# Forfeiting Slots Question



## LLXC (Nov 22, 2016)

I know that if you decline a slot, say from 4-6PM, you will no longer see that slot offered for that day.

Does anyone know if you forfeit a slot from 6:30-8:30PM, do they assume, you simply can't work any of those hours? I would rather work 6-8PM and try to add a 8-10PM later on.

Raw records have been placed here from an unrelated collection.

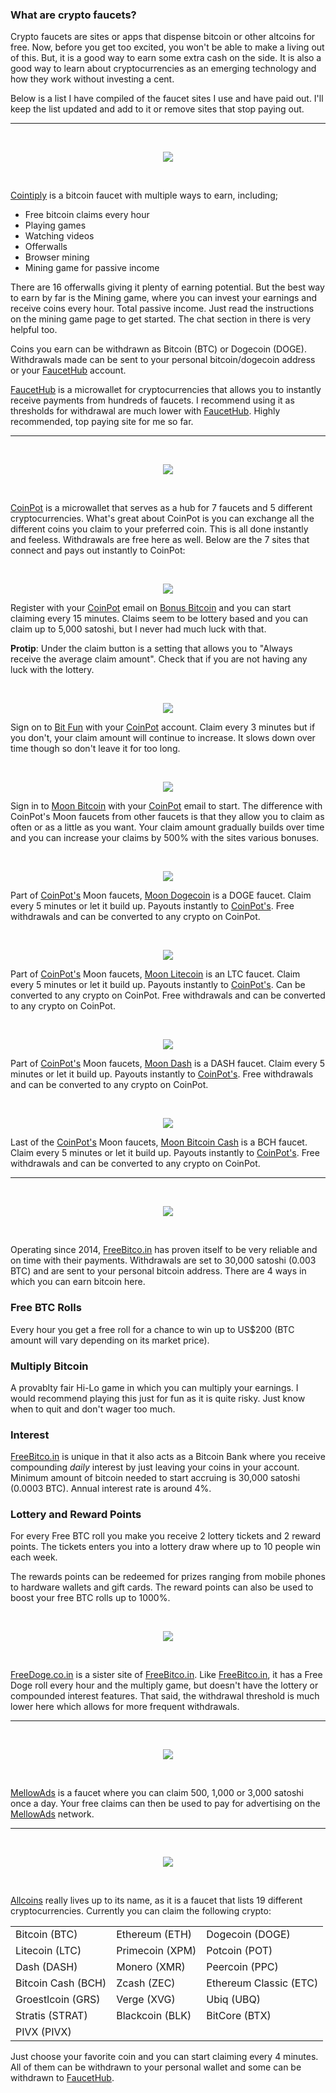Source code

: ### What are crypto faucets?

Crypto faucets are sites or apps that dispense bitcoin or other altcoins for free. Now, before you get too excited, you won't be able to make a living out of this. But, it is a good way to earn some extra cash on the side. It is also a good way to learn about cryptocurrencies as an emerging technology and how they work without investing a cent.

Below is a list I have compiled of the faucet sites I use and have paid out. I'll keep the list updated and add to it or remove sites that stop paying out. 

<hr>
<br>

<p align="center">
  <a href="https://cointiply.com/r/Zn3J" target="_blank"><img src="https://i.imgur.com/gDRGNvG.png"></a>
</p>

<br> 

[Cointiply](https://cointiply.com/r/Zn3J) is a bitcoin faucet with multiple ways to earn, including; 
- Free bitcoin claims every hour 
- Playing games
- Watching videos
- Offerwalls
- Browser mining
- Mining game for passive income

There are 16 offerwalls giving it plenty of earning potential. But the best way to earn by far is the Mining game, where you can invest your earnings and receive coins every hour. Total passive income. Just read the instructions on the mining game page to get started. The chat section in there is very helpful too.

Coins you earn can be withdrawn as Bitcoin (BTC) or Dogecoin (DOGE). Withdrawals made can be sent to your personal bitcoin/dogecoin address or your [FaucetHub](http://faucethub.io/r/42665771) account. 

[FaucetHub](http://faucethub.io/r/42665771) is a microwallet for cryptocurrencies that allows you to instantly receive payments from hundreds of faucets. I recommend using it as thresholds for withdrawal are much lower with [FaucetHub](http://faucethub.io/r/42665771). 
Highly recommended, top paying site for me so far.

<hr>
<br>

<p align="center">
  <a href="https://coinpot.co/" target="_blank"><img src="https://i.imgur.com/oqInFdi.png"></a>
</p>

<br>

[CoinPot](https://coinpot.co/) is a microwallet that serves as a hub for 7 faucets and 5 different cryptocurrencies. What's great about CoinPot is you can exchange all the different coins you claim to your preferred coin. This is all done instantly and feeless. Withdrawals are free here as well. Below are the 7 sites that connect and pays out instantly to CoinPot:

<br>

<p align="center">
<a href="http://bonusbitcoin.co/?ref=295473545322" target="_blank"><img src="https://i.imgur.com/rkI4Ihe.png"></a>
</p>

Register with your [CoinPot](https://coinpot.co/) email on [Bonus Bitcoin](http://bonusbitcoin.co/?ref=295473545322) and you can start claiming every 15 minutes. Claims seem to be lottery based and you can claim up to 5,000 satoshi, but I never had much luck with that. 

**Protip**: Under the claim button is a setting that allows you to "Always receive the average claim amount". Check that if you are not having any luck with the lottery.

<br>

<p align="center">
<a href="http://bitfun.co/?ref=28F49B146CA9" target="_blank"><img src="https://i.imgur.com/g55KMyI.png"></a>
</p>

Sign on to [Bit Fun](http://bitfun.co/?ref=28F49B146CA9) with your [CoinPot](https://coinpot.co/) account. Claim every 3 minutes but if you don't, your claim amount will continue to increase. It slows down over time though so don't leave it for too long. 

<br> 

<p align="center">
<a href="http://moonbit.co.in/?ref=51648e491297" target="_blank"><img src="https://i.imgur.com/SPH6HYH.png"></a>
</p>

Sign in to [Moon Bitcoin](http://moonbit.co.in/?ref=51648e491297) with your [CoinPot](https://coinpot.co/) email to start. The difference with CoinPot's Moon faucets from other faucets is that they allow you to claim as often or as a little as you want. Your claim amount gradually builds over time and you can increase your claims by 500% with the sites various bonuses.

<br> 

<p align="center">
<a href="http://moondoge.co.in/?ref=ea8a23aea77f" target="_blank"><img src="https://i.imgur.com/aUk8exj.png"></a> 
</p>

Part of [CoinPot's](https://coinpot.co/) Moon faucets, [Moon Dogecoin](http://moondoge.co.in/?ref=ea8a23aea77f) is a DOGE faucet. Claim every 5 minutes or let it build up. Payouts instantly to [CoinPot's](https://coinpot.co/). Free withdrawals and can be converted to any crypto on CoinPot.

<br> 

<p align="center">
<a href="http://moonliteco.in/?ref=068833da775e" target="_blank"><img src="https://i.imgur.com/Bs8vfra.png"></a>
</p>

Part of [CoinPot's](https://coinpot.co/) Moon faucets, [Moon Litecoin](http://moonliteco.in/?ref=068833da775e) is an LTC faucet. Claim every 5 minutes or let it build up. Payouts instantly to [CoinPot's](https://coinpot.co/). Can be converted to any crypto on CoinPot. Free withdrawals and can be converted to any crypto on CoinPot.

<br> 

<p align="center">
<a href="http://moondash.co.in/?ref=DB099CCEFFBA" target="_blank"><img src="https://i.imgur.com/YIselpl.png"></a>
</p>

Part of [CoinPot's](https://coinpot.co/) Moon faucets, [Moon Dash](http://moondash.co.in/?ref=DB099CCEFFBA) is a DASH faucet. Claim every 5 minutes or let it build up. Payouts instantly to [CoinPot's](https://coinpot.co/). Free withdrawals and can be converted to any crypto on CoinPot.

<br> 

<p align="center">
<a href="http://moonbitcoin.cash/?ref=328BDA9E90BF" target="_blank"><img src="https://i.imgur.com/KQKltWy.png"></a>
</p>

Last of the [CoinPot's](https://coinpot.co/) Moon faucets, [Moon Bitcoin Cash](http://moonbitcoin.cash/?ref=328BDA9E90BF) is a BCH faucet. Claim every 5 minutes or let it build up. Payouts instantly to [CoinPot's](https://coinpot.co/). Free withdrawals and can be converted to any crypto on CoinPot.
  
<hr>
<br>

<p align="center">
  <a href="https://freebitco.in/?r=13252621" target="_blank"><img src="https://i.imgur.com/Pjudjmm.png"></a>
</p>

<br>

Operating since 2014, [FreeBitco.in](https://freebitco.in/?r=13252621) has proven itself to be very reliable and on time with their payments. Withdrawals are set to 30,000 satoshi (0.003 BTC) and are sent to your personal bitcoin address. There are 4 ways in which you can earn bitcoin here.

### Free BTC Rolls

Every hour you get a free roll for a chance to win up to US$200 (BTC amount will vary depending on its market price). 

### Multiply Bitcoin

A provablty fair Hi-Lo game in which you can multiply your earnings. I would recommend playing this just for fun as it is quite risky. Just know when to quit and don't wager too much.

### Interest

[FreeBitco.in](https://freebitco.in/?r=13252621) is unique in that it also acts as a Bitcoin Bank where you receive compounding *daily* interest by just leaving your coins in your account. Minimum amount of bitcoin needed to start accruing is 30,000 satoshi (0.0003 BTC). Annual interest rate is around 4%.

### Lottery and Reward Points

For every Free BTC roll you make you receive 2 lottery tickets and 2 reward points. The tickets enters you into a lottery draw where up to 10 people win each week. 

The rewards points can be redeemed for prizes ranging from mobile phones to hardware wallets and gift cards. The reward points can also be used to boost your free BTC rolls up to 1000%. 

<br> 

<p align="center">
  <a href="http://freedoge.co.in/?r=2384925" target="_blank"><img src="https://i.imgur.com/3yD4Ppw.png"></a>
</p>

<br>

[FreeDoge.co.in](http://freedoge.co.in/?r=2384925) is a sister site of [FreeBitco.in](https://freebitco.in/?r=13252621). Like [FreeBitco.in](https://freebitco.in/?r=13252621), it has a Free Doge roll every hour and the multiply game, but doesn't have the lottery or compounded interest features. That said, the withdrawal threshold is much lower here which allows for more frequent withdrawals.

<hr>
<br>

<p align="center">
  <a href="http://mellowads.com/?ref=C410FC60417D" target="_blank"><img src="https://i.imgur.com/RMk9z78.png"></a>
</p>

<br>

[MellowAds](http://mellowads.com/?ref=C410FC60417D) is a faucet where you can claim 500, 1,000 or 3,000 satoshi once a day. Your free claims can then be used to pay for advertising on the [MellowAds](http://mellowads.com/?ref=C410FC60417D) network. 

<hr>
<br>

<p align="center">
  <a href="https://allcoins.pw/?ref=15312" target="_blank"><img src="https://i.imgur.com/m9pBetV.png"></a>
</p>

<br>

[Allcoins](https://allcoins.pw/?ref=15312) really lives up to its name, as it is a faucet that lists 19 different cryptocurrencies. Currently you can claim the following crypto:

<table align="center">
  <tr>
    <td>Bitcoin (BTC)</td>
    <td>Ethereum (ETH)</td>
    <td>Dogecoin (DOGE)</td>       
  </tr>
  <tr>
    <td>Litecoin (LTC)</td> 
    <td>Primecoin (XPM)</td>    
    <td>Potcoin (POT)</td>     
  </tr>
  <tr>
    <td>Dash (DASH)</td>
    <td>Monero (XMR)</td>
    <td>Peercoin (PPC)</td>
  </tr>
  <tr>
    <td>Bitcoin Cash (BCH)</td>
    <td>Zcash (ZEC)</td>
    <td>Ethereum Classic (ETC)</td>
  </tr>
  <tr>
    <td>Groestlcoin (GRS)</td>
    <td>Verge (XVG)</td>
    <td>Ubiq (UBQ)</td>
  </tr>
    <tr>
    <td>Stratis (STRAT)</td>
    <td>Blackcoin (BLK)</td>
    <td>BitCore (BTX)</td>
  </tr>
    <tr>
    <td>PIVX (PIVX)</td>
  </tr>
</table>

Just choose your favorite coin and you can start claiming every 4 minutes. All of them can be withdrawn to your personal wallet and some can be withdrawn to [FaucetHub](http://faucethub.io/r/42665771).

I wish Amazon gave you the option to swap in/out of slots, say a 6:30-8:30PM for a 6-8PM.


----------



## Shangsta (Aug 15, 2016)

With the new update I notice when I forfeit a block I could not see them anymore but it could be someone just grabbed the block I dropped.


----------



## RGV (Oct 20, 2016)

You will no longer see the block you forfeit that for sure, although you know it's there you just cant see it.
For your other question, today, I forfeit my morning block (10am-1pm) and rite after I forfeit, I check the Offer and see the 10:30am-1:30pm block. 
But, I dont know will it work other way around.


----------



## LLXC (Nov 22, 2016)

I just tried it. Forfeited my 6:30-8:30PM and then later saw 5:30-7:30PM, 6-8PM, and 7:30-9:30PM.


----------



## LLXC (Nov 22, 2016)

Shangsta said:


> With the new update I notice when I forfeit a block I could not see them anymore but it could be someone just grabbed the block I dropped.

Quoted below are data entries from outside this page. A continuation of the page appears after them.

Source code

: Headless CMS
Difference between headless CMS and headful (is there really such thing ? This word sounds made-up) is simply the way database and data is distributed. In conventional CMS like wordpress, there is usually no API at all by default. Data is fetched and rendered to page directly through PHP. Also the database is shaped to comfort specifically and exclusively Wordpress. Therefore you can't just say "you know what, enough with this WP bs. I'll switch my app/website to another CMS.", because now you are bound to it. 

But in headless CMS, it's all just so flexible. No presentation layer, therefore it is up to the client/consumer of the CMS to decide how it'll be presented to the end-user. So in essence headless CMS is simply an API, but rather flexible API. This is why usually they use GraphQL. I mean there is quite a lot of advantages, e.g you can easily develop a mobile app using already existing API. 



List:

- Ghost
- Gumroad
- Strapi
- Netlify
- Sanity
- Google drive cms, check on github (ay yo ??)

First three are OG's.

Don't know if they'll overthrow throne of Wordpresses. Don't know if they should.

I think you can't see them because last time I did that, I could see Earn $... on the Home but it wasn't showing in Offers.


----------



## Poolepit (May 17, 2016)

So if you have a 6-8 block you have until 5:15 to forfiet it correct? Even though the arrival time shows 5:45-6:05?


----------



## RGV (Oct 20, 2016)

Poolepit said:


> So if you have a 6-8 block you have until 5:15 to forfeit it correct? Even though the arrival time shows 5:45-6:05?


If your block starts at 6, you have until 5:15 to forfeit a block (without a point on your record). About arrival time, "5:45-6:05", no, the app and Amazon expect you to arrive at location before or at 6, not later, even a minute later (im not sure, since im never late )


----------



## CarmenFlexDriver (Jun 21, 2016)

I believe they give you 5 minutes past your start time to check in before you're officially late.


----------



## RGV (Oct 20, 2016)

CarmenFlexDriver said:


> I believe they give you 5 minutes past your start time to check in before you're officially late.


Well, that good to know that Amazon is still human.


----------



## CarmenFlexDriver (Jun 21, 2016)

LLXC said:


> I just tried it. Forfeited my 6:30-8:30PM and then later saw 5:30-7:30PM, 6-8PM, and 7:30-9:30PM.


 This is the best way to prove any "theory" discussed here...........do it yourself!  
Now you and we have facts...... so good work!


----------